- **Problem statement**
From the first line of the data through the line containing "To achieve a", return each line exactly.

------ Input data

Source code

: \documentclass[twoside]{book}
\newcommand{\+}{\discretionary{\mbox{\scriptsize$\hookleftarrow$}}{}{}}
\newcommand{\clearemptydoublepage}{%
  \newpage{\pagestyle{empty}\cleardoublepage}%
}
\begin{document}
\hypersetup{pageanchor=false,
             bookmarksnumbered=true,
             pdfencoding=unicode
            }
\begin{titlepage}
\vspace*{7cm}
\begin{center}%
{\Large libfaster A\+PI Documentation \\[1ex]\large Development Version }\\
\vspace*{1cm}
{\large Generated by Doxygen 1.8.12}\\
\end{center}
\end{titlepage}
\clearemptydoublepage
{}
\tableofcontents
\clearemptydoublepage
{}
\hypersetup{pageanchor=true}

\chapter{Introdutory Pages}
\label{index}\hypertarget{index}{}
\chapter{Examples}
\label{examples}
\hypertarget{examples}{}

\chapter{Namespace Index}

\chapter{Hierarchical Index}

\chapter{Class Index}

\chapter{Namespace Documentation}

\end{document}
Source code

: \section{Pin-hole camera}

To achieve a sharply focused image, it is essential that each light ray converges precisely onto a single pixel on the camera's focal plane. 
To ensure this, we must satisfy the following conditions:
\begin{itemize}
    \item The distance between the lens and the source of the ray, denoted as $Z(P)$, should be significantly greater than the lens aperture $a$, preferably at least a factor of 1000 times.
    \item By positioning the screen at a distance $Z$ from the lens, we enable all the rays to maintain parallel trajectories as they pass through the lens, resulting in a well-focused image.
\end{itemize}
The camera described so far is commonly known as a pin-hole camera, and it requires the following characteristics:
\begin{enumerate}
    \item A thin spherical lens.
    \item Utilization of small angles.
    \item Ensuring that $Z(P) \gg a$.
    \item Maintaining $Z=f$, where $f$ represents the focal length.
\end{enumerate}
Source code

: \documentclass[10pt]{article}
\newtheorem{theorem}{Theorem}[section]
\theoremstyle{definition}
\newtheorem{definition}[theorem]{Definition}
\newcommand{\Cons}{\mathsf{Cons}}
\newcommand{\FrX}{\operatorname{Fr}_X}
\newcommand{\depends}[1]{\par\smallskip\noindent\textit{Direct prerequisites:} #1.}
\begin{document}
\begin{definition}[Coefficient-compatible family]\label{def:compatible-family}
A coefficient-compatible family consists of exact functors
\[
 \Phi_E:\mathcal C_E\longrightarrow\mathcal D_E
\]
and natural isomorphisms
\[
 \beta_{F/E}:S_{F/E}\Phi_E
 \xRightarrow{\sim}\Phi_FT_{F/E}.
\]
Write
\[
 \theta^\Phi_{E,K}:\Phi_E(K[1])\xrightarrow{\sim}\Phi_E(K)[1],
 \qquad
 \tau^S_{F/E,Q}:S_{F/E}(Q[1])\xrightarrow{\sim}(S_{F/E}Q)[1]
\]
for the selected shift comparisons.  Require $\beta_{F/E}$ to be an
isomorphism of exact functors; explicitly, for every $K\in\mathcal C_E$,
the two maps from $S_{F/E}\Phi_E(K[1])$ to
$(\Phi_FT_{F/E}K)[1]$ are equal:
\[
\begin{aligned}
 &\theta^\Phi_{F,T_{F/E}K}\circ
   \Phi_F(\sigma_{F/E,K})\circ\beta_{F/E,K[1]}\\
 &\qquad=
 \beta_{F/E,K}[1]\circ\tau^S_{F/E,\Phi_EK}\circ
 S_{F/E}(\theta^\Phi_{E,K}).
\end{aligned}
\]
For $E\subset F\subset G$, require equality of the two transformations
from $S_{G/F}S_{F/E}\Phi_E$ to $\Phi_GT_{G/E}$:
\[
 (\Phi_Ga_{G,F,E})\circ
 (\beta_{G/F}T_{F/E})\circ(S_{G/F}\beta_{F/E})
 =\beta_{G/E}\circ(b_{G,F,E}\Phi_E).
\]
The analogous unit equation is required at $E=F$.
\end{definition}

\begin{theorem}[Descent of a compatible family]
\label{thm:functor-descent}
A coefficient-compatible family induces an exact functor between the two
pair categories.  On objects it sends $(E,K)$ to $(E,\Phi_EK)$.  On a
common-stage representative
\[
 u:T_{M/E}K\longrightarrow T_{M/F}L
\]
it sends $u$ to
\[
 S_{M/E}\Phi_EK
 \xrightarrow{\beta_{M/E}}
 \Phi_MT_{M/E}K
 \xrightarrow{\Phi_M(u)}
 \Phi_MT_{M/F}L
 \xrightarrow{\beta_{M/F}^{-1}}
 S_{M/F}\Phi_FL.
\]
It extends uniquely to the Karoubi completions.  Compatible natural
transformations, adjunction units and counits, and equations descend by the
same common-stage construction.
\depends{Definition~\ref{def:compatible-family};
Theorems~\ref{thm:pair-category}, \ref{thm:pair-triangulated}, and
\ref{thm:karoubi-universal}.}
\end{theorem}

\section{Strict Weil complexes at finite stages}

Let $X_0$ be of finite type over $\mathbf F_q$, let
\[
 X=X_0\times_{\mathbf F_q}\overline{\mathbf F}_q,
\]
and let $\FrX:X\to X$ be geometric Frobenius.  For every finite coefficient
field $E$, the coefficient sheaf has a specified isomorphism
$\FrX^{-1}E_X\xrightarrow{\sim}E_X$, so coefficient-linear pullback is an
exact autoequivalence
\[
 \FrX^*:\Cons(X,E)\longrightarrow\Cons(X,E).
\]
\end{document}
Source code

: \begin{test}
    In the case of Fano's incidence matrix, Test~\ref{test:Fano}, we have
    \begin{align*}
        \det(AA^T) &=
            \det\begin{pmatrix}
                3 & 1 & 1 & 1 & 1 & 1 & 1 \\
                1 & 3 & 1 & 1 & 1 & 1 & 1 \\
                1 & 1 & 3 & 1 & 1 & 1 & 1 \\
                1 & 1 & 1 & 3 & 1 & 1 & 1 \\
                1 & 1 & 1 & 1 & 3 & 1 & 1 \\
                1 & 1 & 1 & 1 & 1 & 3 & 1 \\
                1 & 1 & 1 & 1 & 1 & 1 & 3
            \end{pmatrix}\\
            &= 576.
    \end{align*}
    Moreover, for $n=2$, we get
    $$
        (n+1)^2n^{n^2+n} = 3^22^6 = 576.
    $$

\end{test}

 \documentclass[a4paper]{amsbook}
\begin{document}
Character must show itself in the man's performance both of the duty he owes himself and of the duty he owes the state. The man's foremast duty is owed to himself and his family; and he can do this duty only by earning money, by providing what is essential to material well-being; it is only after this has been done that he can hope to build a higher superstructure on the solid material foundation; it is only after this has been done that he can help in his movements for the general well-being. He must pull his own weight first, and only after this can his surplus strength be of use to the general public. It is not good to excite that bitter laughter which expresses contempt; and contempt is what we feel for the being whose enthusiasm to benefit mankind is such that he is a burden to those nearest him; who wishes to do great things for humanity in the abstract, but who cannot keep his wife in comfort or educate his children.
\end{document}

------------

- **Worked solution**
Source code

: \documentclass[twoside]{book}
\newcommand{\+}{\discretionary{\mbox{\scriptsize$\hookleftarrow$}}{}{}}
\newcommand{\clearemptydoublepage}{%
  \newpage{\pagestyle{empty}\cleardoublepage}%
}
\begin{document}
\hypersetup{pageanchor=false,
             bookmarksnumbered=true,
             pdfencoding=unicode
            }
\begin{titlepage}
\vspace*{7cm}
\begin{center}%
{\Large libfaster A\+PI Documentation \\[1ex]\large Development Version }\\
\vspace*{1cm}
{\large Generated by Doxygen 1.8.12}\\
\end{center}
\end{titlepage}
\clearemptydoublepage
{}
\tableofcontents
\clearemptydoublepage
{}
\hypersetup{pageanchor=true}

\chapter{Introdutory Pages}
\label{index}\hypertarget{index}{}
\chapter{Examples}
\label{examples}
\hypertarget{examples}{}

\chapter{Namespace Index}

\chapter{Hierarchical Index}

\chapter{Class Index}

\chapter{Namespace Documentation}

\end{document}
Source code

: \section{Pin-hole camera}

To achieve a sharply focused image, it is essential that each light ray converges precisely onto a single pixel on the camera's focal plane. 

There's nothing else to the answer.